President Donald Trump confirmed the reports at his press conference yesterday and said that while he was pushing for a 20% revenue, he lowered it to 15% after negotiations with Nvidia CEO Jensen Huang.

Nvidia and AMD to pay 15% of their China sales to the US government

“We follow rules the U.S. government sets for our participation in worldwide markets. While we haven’t shipped H20 to China for months, we hope export control rules will let America compete in China and worldwide,” said Nvidia in its statement to media houses.

The company added, “America cannot repeat 5G and lose telecommunication leadership. America’s AI tech stack can be the world’s standard if we race.”

The US had clamped down on AI chip exports to China

Notably, the US, first under the Biden administration and then under the Trump administration, restricted the exports of high-power AI chips to China over national security concerns, fearing their dual military use. With Trump allowing H20 exports to China, many are questioning the national security implications.

“You either have a national security problem or you don’t,” said Deborah Elms, head of trade policy at the Hinrich Foundation. She added, “If you have a 15% payment, it doesn’t somehow eliminate the national security issue.”

Some lawmakers have been critical of allowing Nvidia H20 exports

Some US lawmakers also spoke against the US allowing Nvidia to export its H20 chips to China. John Moolenaar (R), the head of a House of Representatives panel on China, last month sent a letter to Commerce Secretary Howard Lutnick criticizing the move to allow H20 exports. The letter said, “The H20, which is a cost-effective and powerful AI inference chip, far surpasses China’s indigenous capability and would therefore provide a substantial increase to China’s AI development.

Similarly, a group of 20 security specialists also cautioned against allowing H20 exports to China, in their letter to Lutnick. The letter said, “Chips optimized for AI inference will not simply power consumer products or factory logistics; they will enable autonomous weapons systems, intelligence surveillance platforms, and rapid advances in battlefield decision-making.”

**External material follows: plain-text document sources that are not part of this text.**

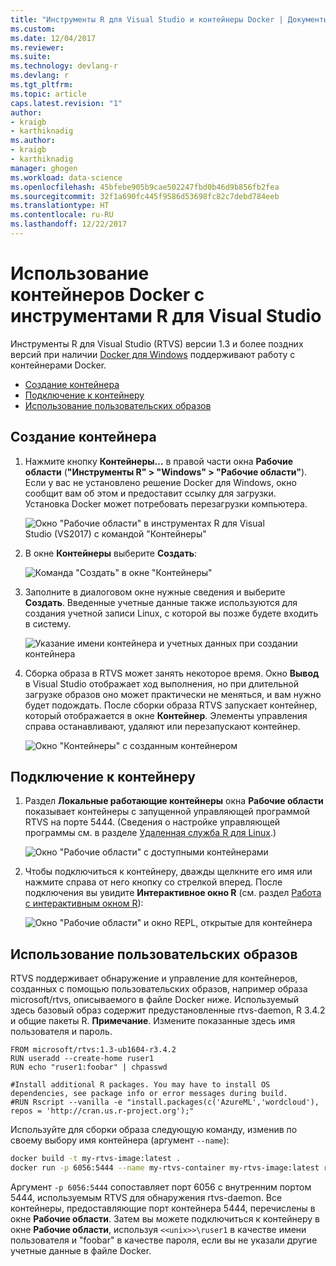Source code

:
 ```yaml
---
title: "Инструменты R для Visual Studio и контейнеры Docker | Документы Майкрософт"
ms.custom: 
ms.date: 12/04/2017
ms.reviewer: 
ms.suite: 
ms.technology: devlang-r
ms.devlang: r
ms.tgt_pltfrm: 
ms.topic: article
caps.latest.revision: "1"
author:
- kraigb
- karthiknadig
ms.author:
- kraigb
- karthiknadig
manager: ghogen
ms.workload: data-science
ms.openlocfilehash: 45bfebe905b9cae502247fbd0b46d9b856fb2fea
ms.sourcegitcommit: 32f1a690fc445f9586d53698fc82c7debd784eeb
ms.translationtype: HT
ms.contentlocale: ru-RU
ms.lasthandoff: 12/22/2017
---
```

# <a name="using-docker-containers-with-r-tools-for-visual-studio"></a>Использование контейнеров Docker с инструментами R для Visual Studio

Инструменты R для Visual Studio (RTVS) версии 1.3 и более поздних версий при наличии [Docker для Windows](https://www.docker.com/docker-windows) поддерживают работу с контейнерами Docker.

- [Создание контейнера](#creating-a-container)
- [Подключение к контейнеру](#connecting-to-a-container)
- [Использование пользовательских образов](#using-custom-built-images)

## <a name="creating-a-container"></a>Создание контейнера

1. Нажмите кнопку **Контейнеры…** в правой части окна **Рабочие области** (**"Инструменты R" > "Windows" > "Рабочие области"**). Если у вас не установлено решение Docker для Windows, окно сообщит вам об этом и предоставит ссылку для загрузки. Установка Docker может потребовать перезагрузки компьютера.

    ![Окно "Рабочие области" в инструментах R для Visual Studio (VS2017) с командой "Контейнеры"](media/container-workspaces-window.png)

1. В окне **Контейнеры** выберите **Создать**:

    ![Команда "Создать" в окне "Контейнеры"](media/containers-window-create.png)

1. Заполните в диалоговом окне нужные сведения и выберите **Создать**. Введенные учетные данные также используются для создания учетной записи Linux, с которой вы позже будете входить в систему.

    ![Указание имени контейнера и учетных данных при создании контейнера](media/containers-window-create-fill.png)

1. Сборка образа в RTVS может занять некоторое время. Окно **Вывод** в Visual Studio отображает ход выполнения, но при длительной загрузке образов оно может практически не меняться, и вам нужно будет подождать. После сборки образа RTVS запускает контейнер, который отображается в окне **Контейнер**. Элементы управления справа останавливают, удаляют или перезапускают контейнер.

    ![Окно "Контейнеры" с созданным контейнером](media/containers-window-created.png)

## <a name="connecting-to-a-container"></a>Подключение к контейнеру

1. Раздел **Локальные работающие контейнеры** окна **Рабочие области** показывает контейнеры с запущенной управляющей программой RTVS на порте 5444. (Сведения о настройке управляющей программы см. в разделе [Удаленная служба R для Linux](workspaces-remote-r-service-for-linux.md).)

    ![Окно "Рабочие области" с доступными контейнерами](media/workspaces-window-running-containers.png)

1. Чтобы подключиться к контейнеру, дважды щелкните его имя или нажмите справа от него кнопку со стрелкой вперед. После подключения вы увидите **Интерактивное окно R** (см. раздел [Работа с интерактивным окном R](interactive-repl.md)):

    ![Окно "Рабочие области" и окно REPL, открытые для контейнера](media/workspaces-window-container-connected.png)

## <a name="using-custom-built-images"></a>Использование пользовательских образов

RTVS поддерживает обнаружение и управление для контейнеров, созданных с помощью пользовательских образов, например образа microsoft/rtvs, описываемого в файле Docker ниже. Используемый здесь базовый образ содержит предустановленные rtvs-daemon, R 3.4.2 и общие пакеты R. **Примечание**. Измените показанные здесь имя пользователя и пароль.

```docker
FROM microsoft/rtvs:1.3-ub1604-r3.4.2
RUN useradd --create-home ruser1
RUN echo "ruser1:foobar" | chpasswd

#Install additional R packages. You may have to install OS dependencies, see package info or error messages during build.
#RUN Rscript --vanilla -e "install.packages(c('AzureML','wordcloud'), repos = 'http://cran.us.r-project.org');"
```

Используйте для сборки образа следующую команду, изменив по своему выбору имя контейнера (аргумент `--name`):

```bash
docker build -t my-rtvs-image:latest .
docker run -p 6056:5444 --name my-rtvs-container my-rtvs-image:latest rtvsd
```

Аргумент `-p 6056:5444` сопоставляет порт 6056 с внутренним портом 5444, используемым RTVS для обнаружения rtvs-daemon. Все контейнеры, предоставляющие порт контейнера 5444, перечислены в окне **Рабочие области**. Затем вы можете подключиться к контейнеру в окне **Рабочие области**, используя `<<unix>>\ruser1` в качестве имени пользователя и "foobar" в качестве пароля, если вы не указали другие учетные данные в файле Docker.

Trump plays down national security risk

Trump has meanwhile tried to allay fears over H20 exports to China being a national security issue and termed the H20 “obsolete” and an “old chip that China already has.” Referring to Nvidia’s advanced Blackwell chips, Trump said, “The Blackwell is super-duper advanced. I wouldn’t make a deal with that.”

He added, “That’s the latest and the greatest in the world. Nobody has it. They won’t have it for five years.”

China urges domestic firms to shun Nvidia H20

Meanwhile, Blomberg reported that China has asked domestic firms to shun the H20 chips, especially for government-related purposes. Previously, China’s Cyberspace Administration officials recently met Nvidia executives in Beijing over potential national security risks posed by the H20 GPU. The CAC said that it requested Nvidia “to clarify and submit relevant supporting documentation regarding security risks, including potential vulnerabilities and backdoors, associated with its H20 computing chips sold to China.”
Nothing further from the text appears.